Required work: The output is the lines below from the one with "as defined in" through the one with "Lipschitz in $(\theta, \, \nu)$", both included, printed exactly and with no other line.

Stored data:
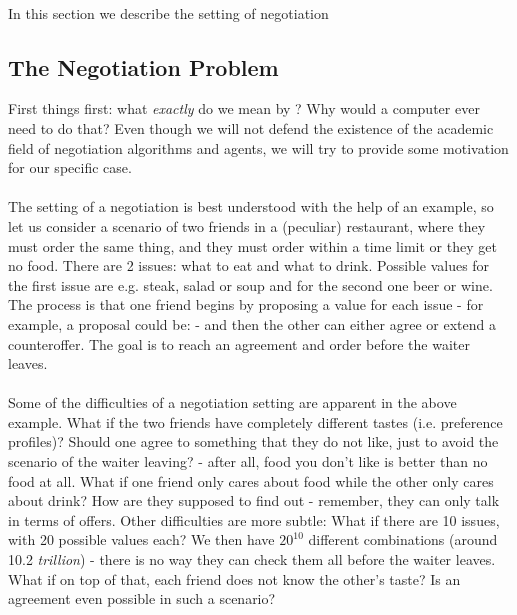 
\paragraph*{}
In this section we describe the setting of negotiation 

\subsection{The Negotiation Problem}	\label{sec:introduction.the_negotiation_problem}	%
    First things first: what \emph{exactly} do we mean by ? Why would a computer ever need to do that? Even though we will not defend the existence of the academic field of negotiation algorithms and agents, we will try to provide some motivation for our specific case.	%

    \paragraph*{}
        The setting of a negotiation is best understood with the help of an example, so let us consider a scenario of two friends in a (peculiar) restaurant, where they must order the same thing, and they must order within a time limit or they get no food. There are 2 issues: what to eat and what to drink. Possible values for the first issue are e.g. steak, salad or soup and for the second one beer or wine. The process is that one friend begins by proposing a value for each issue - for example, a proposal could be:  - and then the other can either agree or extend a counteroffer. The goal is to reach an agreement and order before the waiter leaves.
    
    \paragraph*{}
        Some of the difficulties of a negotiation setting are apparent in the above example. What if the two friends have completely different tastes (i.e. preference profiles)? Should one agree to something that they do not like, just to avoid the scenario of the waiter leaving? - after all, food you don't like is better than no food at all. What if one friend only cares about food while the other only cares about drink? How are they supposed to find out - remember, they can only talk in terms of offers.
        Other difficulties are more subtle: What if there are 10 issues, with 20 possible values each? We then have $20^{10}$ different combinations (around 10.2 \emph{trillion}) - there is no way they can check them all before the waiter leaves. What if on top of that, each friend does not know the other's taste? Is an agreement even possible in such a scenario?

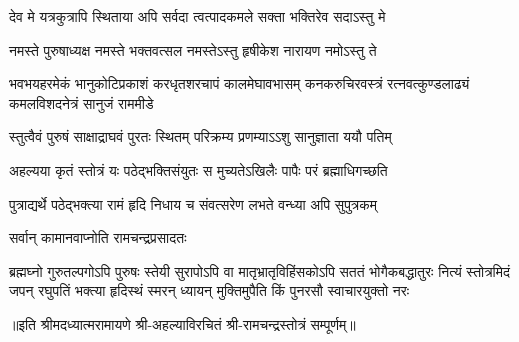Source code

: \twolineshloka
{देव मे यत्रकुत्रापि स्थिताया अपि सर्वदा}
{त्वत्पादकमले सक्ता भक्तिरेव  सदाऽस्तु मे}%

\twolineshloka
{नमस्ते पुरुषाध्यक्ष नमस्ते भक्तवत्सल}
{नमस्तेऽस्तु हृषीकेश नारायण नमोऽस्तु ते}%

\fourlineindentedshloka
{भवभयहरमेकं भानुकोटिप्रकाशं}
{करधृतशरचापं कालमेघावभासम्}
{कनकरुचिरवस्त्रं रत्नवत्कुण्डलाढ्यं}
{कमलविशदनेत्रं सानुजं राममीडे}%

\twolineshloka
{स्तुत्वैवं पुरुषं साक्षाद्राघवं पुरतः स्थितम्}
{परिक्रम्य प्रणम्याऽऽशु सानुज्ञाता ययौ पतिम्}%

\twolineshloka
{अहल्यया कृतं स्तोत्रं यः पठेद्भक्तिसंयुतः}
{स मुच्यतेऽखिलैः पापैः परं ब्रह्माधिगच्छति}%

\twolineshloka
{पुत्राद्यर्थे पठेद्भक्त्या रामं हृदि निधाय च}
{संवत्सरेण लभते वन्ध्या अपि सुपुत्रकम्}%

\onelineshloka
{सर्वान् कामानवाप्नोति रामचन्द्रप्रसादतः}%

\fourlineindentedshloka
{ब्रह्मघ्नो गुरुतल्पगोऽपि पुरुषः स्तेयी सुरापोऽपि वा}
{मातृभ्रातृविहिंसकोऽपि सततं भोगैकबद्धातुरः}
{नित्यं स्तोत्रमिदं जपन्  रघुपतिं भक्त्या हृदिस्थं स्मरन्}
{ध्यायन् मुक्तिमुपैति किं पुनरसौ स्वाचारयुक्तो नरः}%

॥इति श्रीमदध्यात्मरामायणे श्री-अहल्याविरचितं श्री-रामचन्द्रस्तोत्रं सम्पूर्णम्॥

* * *

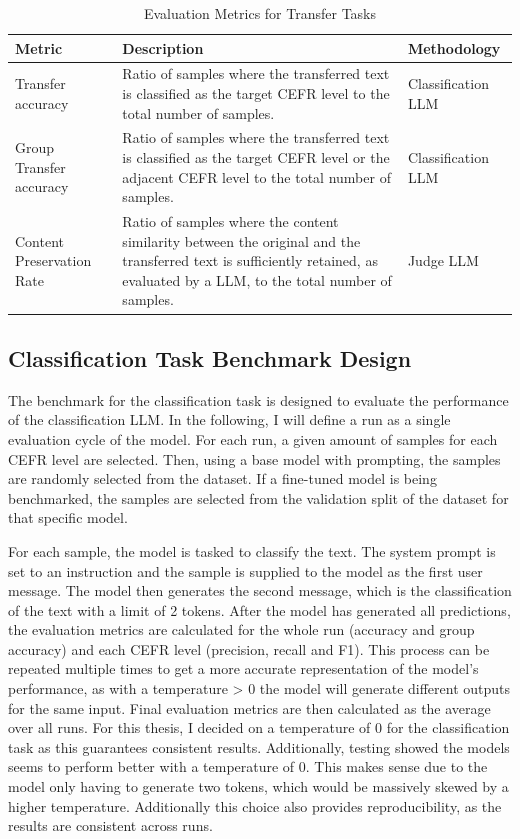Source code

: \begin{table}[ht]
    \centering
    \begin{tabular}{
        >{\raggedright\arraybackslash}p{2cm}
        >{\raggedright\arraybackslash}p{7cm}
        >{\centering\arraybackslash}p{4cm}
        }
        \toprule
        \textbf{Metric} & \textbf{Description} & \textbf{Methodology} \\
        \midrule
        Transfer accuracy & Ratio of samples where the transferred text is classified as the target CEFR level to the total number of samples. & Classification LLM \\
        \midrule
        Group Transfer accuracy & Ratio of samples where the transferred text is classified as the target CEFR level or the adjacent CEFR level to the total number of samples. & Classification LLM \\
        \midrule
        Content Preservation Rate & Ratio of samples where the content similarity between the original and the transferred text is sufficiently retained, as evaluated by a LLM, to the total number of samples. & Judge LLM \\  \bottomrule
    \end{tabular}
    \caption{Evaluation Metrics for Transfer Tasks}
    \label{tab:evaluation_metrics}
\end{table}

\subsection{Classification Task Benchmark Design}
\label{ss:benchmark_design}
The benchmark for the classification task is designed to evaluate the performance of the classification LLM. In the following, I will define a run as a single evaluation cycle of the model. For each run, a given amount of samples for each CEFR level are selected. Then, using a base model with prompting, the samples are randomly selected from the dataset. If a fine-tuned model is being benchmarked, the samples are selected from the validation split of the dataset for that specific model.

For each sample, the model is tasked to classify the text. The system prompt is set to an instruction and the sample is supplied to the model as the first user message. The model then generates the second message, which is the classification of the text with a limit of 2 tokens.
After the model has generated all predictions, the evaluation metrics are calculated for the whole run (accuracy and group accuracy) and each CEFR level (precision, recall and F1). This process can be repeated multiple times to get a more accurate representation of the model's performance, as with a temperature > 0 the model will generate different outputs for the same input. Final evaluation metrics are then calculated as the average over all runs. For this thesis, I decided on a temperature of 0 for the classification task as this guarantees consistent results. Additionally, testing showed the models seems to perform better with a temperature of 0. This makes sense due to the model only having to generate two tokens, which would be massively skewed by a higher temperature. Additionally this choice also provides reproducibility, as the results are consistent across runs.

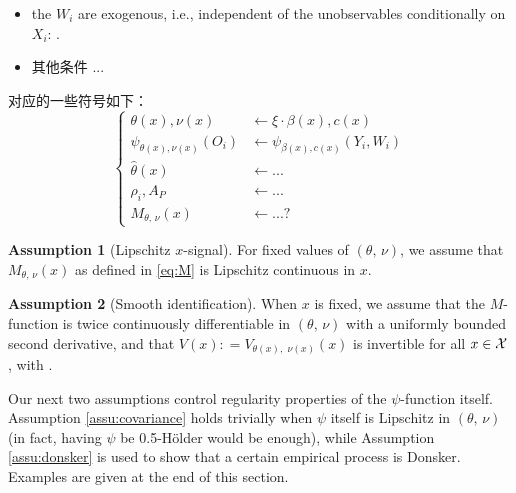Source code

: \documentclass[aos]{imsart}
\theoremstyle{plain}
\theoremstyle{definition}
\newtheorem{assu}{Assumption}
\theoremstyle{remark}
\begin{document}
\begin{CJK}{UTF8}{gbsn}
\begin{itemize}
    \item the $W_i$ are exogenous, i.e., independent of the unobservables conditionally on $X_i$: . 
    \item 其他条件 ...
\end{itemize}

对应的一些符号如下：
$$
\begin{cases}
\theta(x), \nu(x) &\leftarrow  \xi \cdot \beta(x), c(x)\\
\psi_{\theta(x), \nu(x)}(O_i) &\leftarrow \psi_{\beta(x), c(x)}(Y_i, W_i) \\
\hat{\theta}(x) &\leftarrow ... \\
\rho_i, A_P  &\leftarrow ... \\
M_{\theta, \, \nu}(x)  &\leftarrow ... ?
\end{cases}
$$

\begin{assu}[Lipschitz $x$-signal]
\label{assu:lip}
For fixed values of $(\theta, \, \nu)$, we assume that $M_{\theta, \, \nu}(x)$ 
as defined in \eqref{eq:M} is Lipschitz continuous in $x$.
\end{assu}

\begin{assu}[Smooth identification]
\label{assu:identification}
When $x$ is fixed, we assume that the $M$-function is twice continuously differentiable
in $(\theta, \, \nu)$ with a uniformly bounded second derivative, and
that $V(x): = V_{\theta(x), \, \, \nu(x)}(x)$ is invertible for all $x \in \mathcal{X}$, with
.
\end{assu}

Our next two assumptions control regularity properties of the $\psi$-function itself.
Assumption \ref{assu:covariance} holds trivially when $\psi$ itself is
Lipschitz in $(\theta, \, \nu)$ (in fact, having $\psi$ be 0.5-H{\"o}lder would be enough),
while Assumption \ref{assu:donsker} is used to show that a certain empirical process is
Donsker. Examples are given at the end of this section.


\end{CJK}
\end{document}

---

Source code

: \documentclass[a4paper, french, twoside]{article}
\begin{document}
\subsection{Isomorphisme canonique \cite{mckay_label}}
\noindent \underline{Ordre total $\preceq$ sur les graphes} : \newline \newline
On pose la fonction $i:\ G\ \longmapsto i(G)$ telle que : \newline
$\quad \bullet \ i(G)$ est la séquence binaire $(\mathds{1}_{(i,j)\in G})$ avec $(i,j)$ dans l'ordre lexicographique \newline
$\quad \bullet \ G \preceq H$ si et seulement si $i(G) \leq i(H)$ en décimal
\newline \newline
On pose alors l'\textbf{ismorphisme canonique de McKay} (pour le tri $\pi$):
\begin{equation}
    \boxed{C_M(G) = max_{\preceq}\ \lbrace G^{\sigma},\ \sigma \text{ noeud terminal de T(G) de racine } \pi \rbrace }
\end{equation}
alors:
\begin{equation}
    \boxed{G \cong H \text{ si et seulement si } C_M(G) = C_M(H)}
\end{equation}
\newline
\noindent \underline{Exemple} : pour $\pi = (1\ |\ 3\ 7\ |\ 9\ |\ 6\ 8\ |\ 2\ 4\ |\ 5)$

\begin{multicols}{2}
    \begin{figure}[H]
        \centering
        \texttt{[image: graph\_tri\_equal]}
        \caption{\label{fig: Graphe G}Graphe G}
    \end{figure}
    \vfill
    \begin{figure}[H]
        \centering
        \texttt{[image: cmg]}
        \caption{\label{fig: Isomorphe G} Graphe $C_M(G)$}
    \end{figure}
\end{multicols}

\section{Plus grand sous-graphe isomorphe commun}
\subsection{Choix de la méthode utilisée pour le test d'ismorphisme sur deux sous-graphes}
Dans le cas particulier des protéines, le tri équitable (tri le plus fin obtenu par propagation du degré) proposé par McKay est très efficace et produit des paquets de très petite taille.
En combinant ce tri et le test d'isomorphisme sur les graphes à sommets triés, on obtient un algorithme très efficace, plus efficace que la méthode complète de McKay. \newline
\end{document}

Final answer:
as defined in \eqref{eq:M} is Lipschitz continuous in $x$.
\end{assu}

\begin{assu}[Smooth identification]
\label{assu:identification}
When $x$ is fixed, we assume that the $M$-function is twice continuously differentiable
in $(\theta, \, \nu)$ with a uniformly bounded second derivative, and
that $V(x): = V_{\theta(x), \, \, \nu(x)}(x)$ is invertible for all $x \in \mathcal{X}$, with
.
\end{assu}

Our next two assumptions control regularity properties of the $\psi$-function itself.
Assumption \ref{assu:covariance} holds trivially when $\psi$ itself is
Lipschitz in $(\theta, \, \nu)$ (in fact, having $\psi$ be 0.5-H{\"o}lder would be enough),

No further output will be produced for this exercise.